*Data listing:*
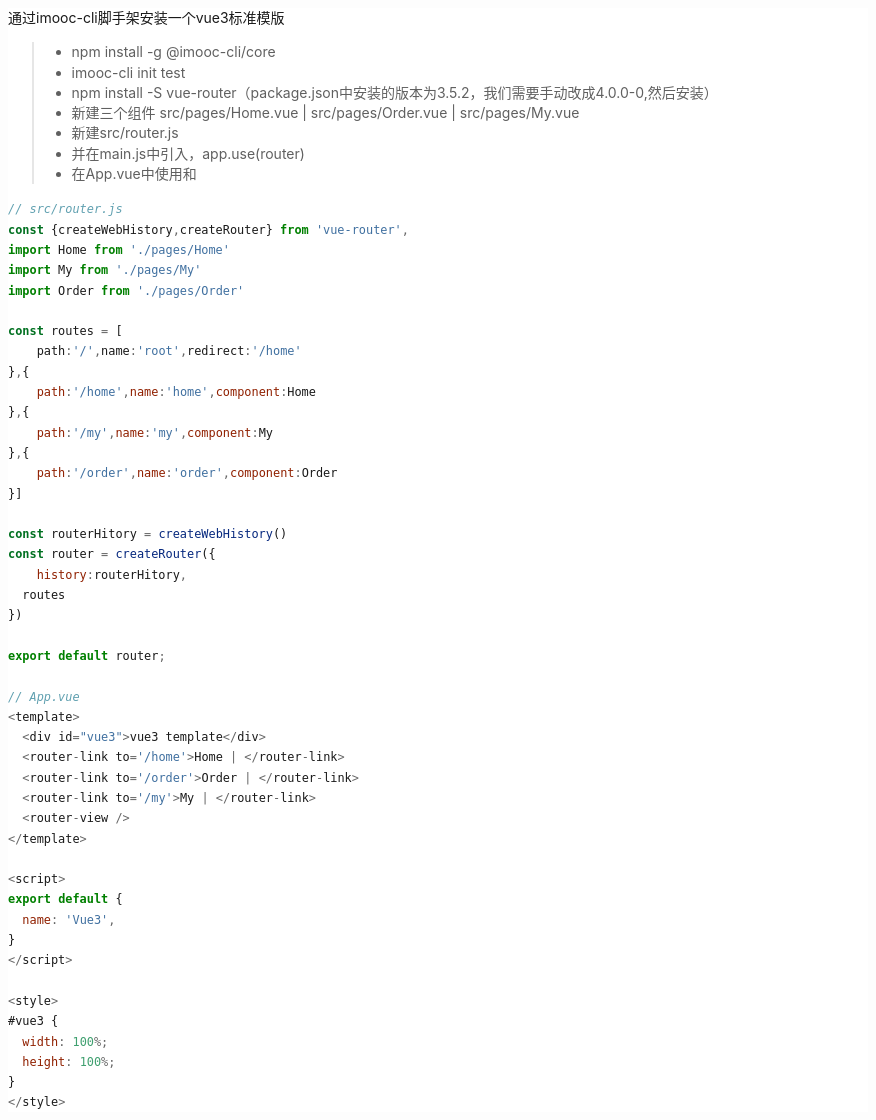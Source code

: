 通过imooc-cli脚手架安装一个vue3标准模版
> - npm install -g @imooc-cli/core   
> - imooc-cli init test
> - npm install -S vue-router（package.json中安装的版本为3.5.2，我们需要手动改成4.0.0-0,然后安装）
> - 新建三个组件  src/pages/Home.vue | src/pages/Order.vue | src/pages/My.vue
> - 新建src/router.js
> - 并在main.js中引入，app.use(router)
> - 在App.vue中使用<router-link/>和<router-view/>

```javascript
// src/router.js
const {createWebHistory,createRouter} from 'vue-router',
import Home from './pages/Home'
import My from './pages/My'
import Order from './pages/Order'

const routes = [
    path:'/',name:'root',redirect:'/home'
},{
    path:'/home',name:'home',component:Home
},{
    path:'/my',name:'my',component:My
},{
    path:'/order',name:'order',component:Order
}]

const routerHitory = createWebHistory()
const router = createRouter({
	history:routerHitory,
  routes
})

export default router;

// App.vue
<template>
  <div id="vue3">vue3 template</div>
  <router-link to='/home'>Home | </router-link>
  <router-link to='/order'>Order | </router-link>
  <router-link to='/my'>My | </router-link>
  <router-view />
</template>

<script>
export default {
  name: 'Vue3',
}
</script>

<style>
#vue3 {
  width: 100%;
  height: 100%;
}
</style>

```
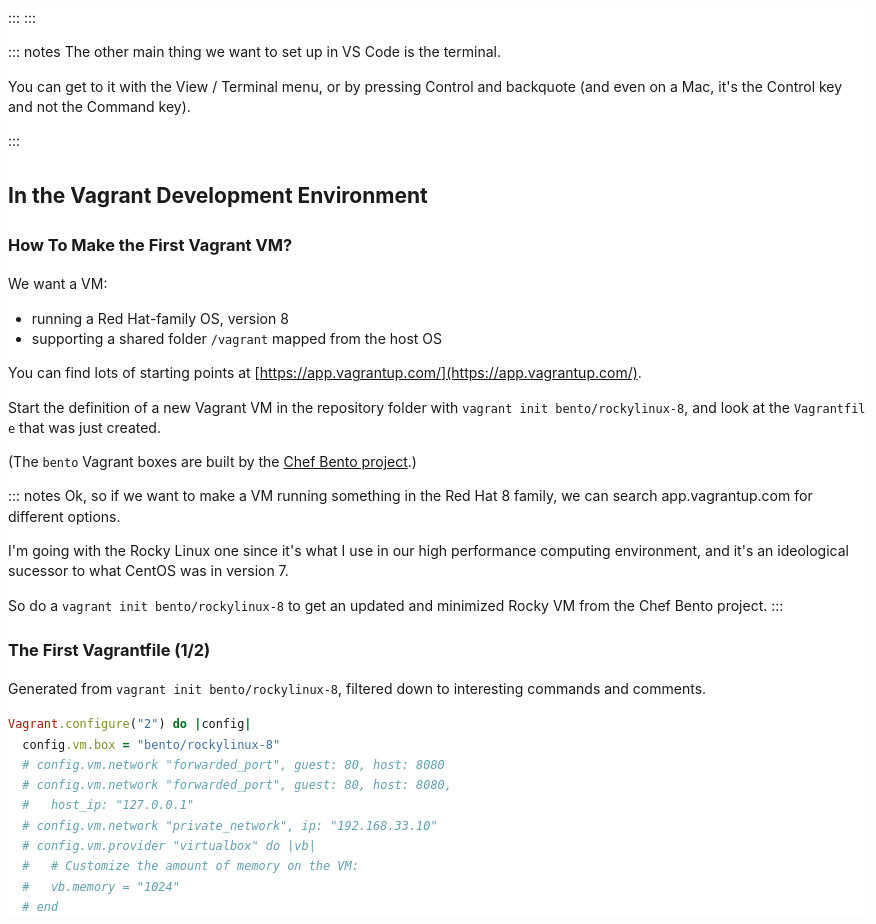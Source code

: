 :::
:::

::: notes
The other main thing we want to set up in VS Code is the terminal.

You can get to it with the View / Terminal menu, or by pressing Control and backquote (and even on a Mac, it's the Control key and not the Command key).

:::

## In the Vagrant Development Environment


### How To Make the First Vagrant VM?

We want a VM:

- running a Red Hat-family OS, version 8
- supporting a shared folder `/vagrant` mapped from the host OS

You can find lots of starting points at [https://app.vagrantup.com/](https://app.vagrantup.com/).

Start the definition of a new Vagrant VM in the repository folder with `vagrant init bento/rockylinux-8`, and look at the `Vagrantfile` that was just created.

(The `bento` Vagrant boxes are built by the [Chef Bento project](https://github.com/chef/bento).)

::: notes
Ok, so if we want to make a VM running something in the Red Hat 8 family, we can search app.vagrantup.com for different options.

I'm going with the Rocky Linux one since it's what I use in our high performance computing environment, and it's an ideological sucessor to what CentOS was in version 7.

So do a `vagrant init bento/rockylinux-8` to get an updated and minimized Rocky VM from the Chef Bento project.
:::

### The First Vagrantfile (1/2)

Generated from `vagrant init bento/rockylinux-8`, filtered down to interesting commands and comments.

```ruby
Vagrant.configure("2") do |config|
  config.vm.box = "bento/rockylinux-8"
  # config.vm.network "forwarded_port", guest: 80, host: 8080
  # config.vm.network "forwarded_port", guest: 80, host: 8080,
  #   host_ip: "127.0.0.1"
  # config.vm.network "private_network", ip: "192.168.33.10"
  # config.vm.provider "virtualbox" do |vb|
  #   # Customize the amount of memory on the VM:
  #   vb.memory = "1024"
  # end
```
--
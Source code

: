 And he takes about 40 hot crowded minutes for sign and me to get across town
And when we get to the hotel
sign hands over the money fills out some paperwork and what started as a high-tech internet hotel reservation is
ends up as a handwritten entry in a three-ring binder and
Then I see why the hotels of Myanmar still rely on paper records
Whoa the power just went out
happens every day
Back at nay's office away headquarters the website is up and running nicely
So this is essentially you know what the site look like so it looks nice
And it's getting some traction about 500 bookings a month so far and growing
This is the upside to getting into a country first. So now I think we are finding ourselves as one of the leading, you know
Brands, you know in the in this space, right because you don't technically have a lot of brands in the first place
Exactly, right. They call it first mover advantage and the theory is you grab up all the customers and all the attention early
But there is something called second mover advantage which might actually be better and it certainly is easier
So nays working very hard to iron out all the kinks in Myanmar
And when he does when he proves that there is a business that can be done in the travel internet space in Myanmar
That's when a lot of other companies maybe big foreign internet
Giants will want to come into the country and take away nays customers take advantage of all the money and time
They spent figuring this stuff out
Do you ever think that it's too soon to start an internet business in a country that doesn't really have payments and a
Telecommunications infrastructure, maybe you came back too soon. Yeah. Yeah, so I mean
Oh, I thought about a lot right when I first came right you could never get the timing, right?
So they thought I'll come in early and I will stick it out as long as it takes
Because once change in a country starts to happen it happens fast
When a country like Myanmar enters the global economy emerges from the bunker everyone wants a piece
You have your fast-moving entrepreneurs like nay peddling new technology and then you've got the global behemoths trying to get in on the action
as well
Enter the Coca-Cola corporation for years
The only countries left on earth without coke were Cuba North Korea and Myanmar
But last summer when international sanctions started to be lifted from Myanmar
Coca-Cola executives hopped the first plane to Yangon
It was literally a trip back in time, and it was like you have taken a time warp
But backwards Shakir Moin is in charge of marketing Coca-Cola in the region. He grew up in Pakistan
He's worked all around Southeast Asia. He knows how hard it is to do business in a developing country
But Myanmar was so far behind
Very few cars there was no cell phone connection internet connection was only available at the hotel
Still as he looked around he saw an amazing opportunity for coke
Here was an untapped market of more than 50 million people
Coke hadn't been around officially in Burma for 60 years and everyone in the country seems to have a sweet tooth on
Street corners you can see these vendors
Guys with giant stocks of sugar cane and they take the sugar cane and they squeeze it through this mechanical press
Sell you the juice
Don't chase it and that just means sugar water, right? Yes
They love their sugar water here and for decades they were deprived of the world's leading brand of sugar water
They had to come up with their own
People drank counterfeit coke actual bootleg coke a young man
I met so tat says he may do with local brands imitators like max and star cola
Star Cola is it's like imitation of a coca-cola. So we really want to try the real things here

*Exercise instructions:* Please, from the entries above, set down exactly the lines from the one containing "Very few cars" through the one containing "Star Cola is", and only those.

*Answer below:*
Very few cars there was no cell phone connection internet connection was only available at the hotel
Still as he looked around he saw an amazing opportunity for coke
Here was an untapped market of more than 50 million people
Coke hadn't been around officially in Burma for 60 years and everyone in the country seems to have a sweet tooth on
Street corners you can see these vendors
Guys with giant stocks of sugar cane and they take the sugar cane and they squeeze it through this mechanical press
Sell you the juice
Don't chase it and that just means sugar water, right? Yes
They love their sugar water here and for decades they were deprived of the world's leading brand of sugar water
They had to come up with their own
People drank counterfeit coke actual bootleg coke a young man
I met so tat says he may do with local brands imitators like max and star cola
Star Cola is it's like imitation of a coca-cola. So we really want to try the real things here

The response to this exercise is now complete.